# EXERCISE DATA
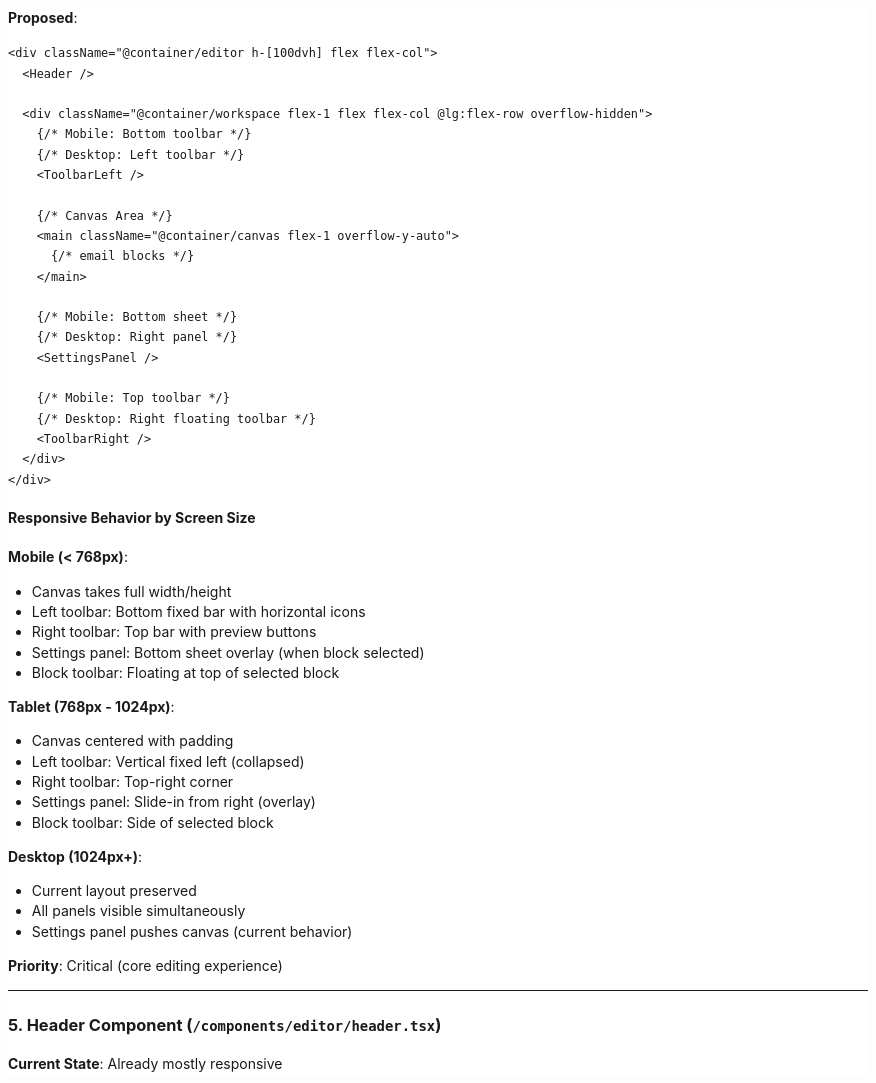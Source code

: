 **Proposed**:
```tsx
<div className="@container/editor h-[100dvh] flex flex-col">
  <Header />

  <div className="@container/workspace flex-1 flex flex-col @lg:flex-row overflow-hidden">
    {/* Mobile: Bottom toolbar */}
    {/* Desktop: Left toolbar */}
    <ToolbarLeft />

    {/* Canvas Area */}
    <main className="@container/canvas flex-1 overflow-y-auto">
      {/* email blocks */}
    </main>

    {/* Mobile: Bottom sheet */}
    {/* Desktop: Right panel */}
    <SettingsPanel />

    {/* Mobile: Top toolbar */}
    {/* Desktop: Right floating toolbar */}
    <ToolbarRight />
  </div>
</div>
```

#### Responsive Behavior by Screen Size

**Mobile (< 768px)**:
- Canvas takes full width/height
- Left toolbar: Bottom fixed bar with horizontal icons
- Right toolbar: Top bar with preview buttons
- Settings panel: Bottom sheet overlay (when block selected)
- Block toolbar: Floating at top of selected block

**Tablet (768px - 1024px)**:
- Canvas centered with padding
- Left toolbar: Vertical fixed left (collapsed)
- Right toolbar: Top-right corner
- Settings panel: Slide-in from right (overlay)
- Block toolbar: Side of selected block

**Desktop (1024px+)**:
- Current layout preserved
- All panels visible simultaneously
- Settings panel pushes canvas (current behavior)

**Priority**: Critical (core editing experience)

---

### 5. Header Component (`/components/editor/header.tsx`)

**Current State**: Already mostly responsive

# WHAT NEEDS TO BE DONE
The required output is the stretch of entries above from the line containing "- Left toolbar: Bottom" through the line containing "- Canvas centered with padding", reproduced exactly.

# RESPONSE AREA
- Left toolbar: Bottom fixed bar with horizontal icons
- Right toolbar: Top bar with preview buttons
- Settings panel: Bottom sheet overlay (when block selected)
- Block toolbar: Floating at top of selected block

**Tablet (768px - 1024px)**:
- Canvas centered with padding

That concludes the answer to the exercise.